Despite protests from international environmental organisations, Japanese fishermen, with government approval, are currently conducting an annual dolphin hunt that kills thousands of the aquatic mammals.
Hideki Moronuki, spokesperson for the agriculture, forestry and fisheries ministry, said 16 000 to 17 000 dolphins are killed on average in the hunt every year, but environmentalists said the number exceeds 20 000.
Alone in the whaling port of Taiji, about 700km south of Tokyo, about 150 dolphins have been encircled, driven into lagoons and killed with lances or knives in the past several days.
The mammals that survive unwounded are sold to aquariums around the world.
The billion-dollar dolphin industry "supports the hunt, which supplements the fishermen's poor salaries", said environmentalist Richard O'Barry, an American who was a dolphin trainer for the 1960s television series Flipper before becoming an advocate for protecting the mammals in 1970.

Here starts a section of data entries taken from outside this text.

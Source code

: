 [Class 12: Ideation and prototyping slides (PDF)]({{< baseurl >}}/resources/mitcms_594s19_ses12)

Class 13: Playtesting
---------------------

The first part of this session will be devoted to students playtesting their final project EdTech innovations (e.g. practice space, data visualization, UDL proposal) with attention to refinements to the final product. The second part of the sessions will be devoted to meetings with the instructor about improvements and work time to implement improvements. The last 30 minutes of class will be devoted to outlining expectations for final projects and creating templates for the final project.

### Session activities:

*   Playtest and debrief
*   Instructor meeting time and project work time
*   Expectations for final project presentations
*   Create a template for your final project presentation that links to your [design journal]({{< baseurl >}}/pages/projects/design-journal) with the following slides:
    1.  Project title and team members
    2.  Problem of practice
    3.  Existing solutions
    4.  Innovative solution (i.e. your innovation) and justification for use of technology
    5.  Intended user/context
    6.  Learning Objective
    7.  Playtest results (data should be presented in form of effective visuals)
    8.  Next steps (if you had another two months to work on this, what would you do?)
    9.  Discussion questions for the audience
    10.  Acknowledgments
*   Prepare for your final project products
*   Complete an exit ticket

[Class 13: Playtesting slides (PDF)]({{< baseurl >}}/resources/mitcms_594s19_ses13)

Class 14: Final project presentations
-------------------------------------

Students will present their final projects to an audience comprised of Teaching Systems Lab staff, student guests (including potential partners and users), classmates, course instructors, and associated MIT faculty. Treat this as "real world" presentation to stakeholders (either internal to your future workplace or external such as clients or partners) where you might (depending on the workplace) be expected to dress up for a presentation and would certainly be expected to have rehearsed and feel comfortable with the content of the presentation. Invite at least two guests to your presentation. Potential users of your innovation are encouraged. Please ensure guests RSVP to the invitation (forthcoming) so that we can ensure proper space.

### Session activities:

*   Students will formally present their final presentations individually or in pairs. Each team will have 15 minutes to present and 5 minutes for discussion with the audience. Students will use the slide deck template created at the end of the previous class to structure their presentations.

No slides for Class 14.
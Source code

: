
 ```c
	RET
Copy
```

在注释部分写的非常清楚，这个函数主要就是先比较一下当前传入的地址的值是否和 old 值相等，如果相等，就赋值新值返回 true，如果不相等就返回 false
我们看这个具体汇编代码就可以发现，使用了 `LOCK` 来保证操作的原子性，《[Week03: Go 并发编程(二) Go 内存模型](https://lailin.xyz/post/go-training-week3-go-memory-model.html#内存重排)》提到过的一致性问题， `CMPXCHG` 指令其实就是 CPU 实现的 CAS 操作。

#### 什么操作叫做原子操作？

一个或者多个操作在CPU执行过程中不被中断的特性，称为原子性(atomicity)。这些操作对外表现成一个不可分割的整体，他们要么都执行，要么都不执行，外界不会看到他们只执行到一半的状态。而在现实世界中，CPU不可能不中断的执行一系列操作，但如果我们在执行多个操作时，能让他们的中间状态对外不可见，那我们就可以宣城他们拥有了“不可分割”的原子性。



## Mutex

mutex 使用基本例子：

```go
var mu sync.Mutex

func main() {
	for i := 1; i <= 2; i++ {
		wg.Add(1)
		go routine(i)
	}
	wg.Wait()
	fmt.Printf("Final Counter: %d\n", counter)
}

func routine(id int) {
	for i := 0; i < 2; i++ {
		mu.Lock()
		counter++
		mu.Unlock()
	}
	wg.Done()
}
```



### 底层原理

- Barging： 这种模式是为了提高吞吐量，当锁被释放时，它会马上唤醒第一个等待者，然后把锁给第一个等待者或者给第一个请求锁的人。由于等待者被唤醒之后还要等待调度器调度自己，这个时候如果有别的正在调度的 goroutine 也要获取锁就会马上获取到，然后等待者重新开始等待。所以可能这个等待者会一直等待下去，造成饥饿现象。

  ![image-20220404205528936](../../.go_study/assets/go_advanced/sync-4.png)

Fishermen in places where the hunt is carried out defend it as part of the traditions and cuisine of the region.
"We kill dolphins because we need them to live," said Yoji Kita, chairperson of Taiji's education committee.
The annual hunt, Kita said, cannot be carried out as with animals on land that can be quickly killed behind closed doors. The fishermen make an effort, however, to shorten the dolphins' suffering, Kita added, a claim that critics contest.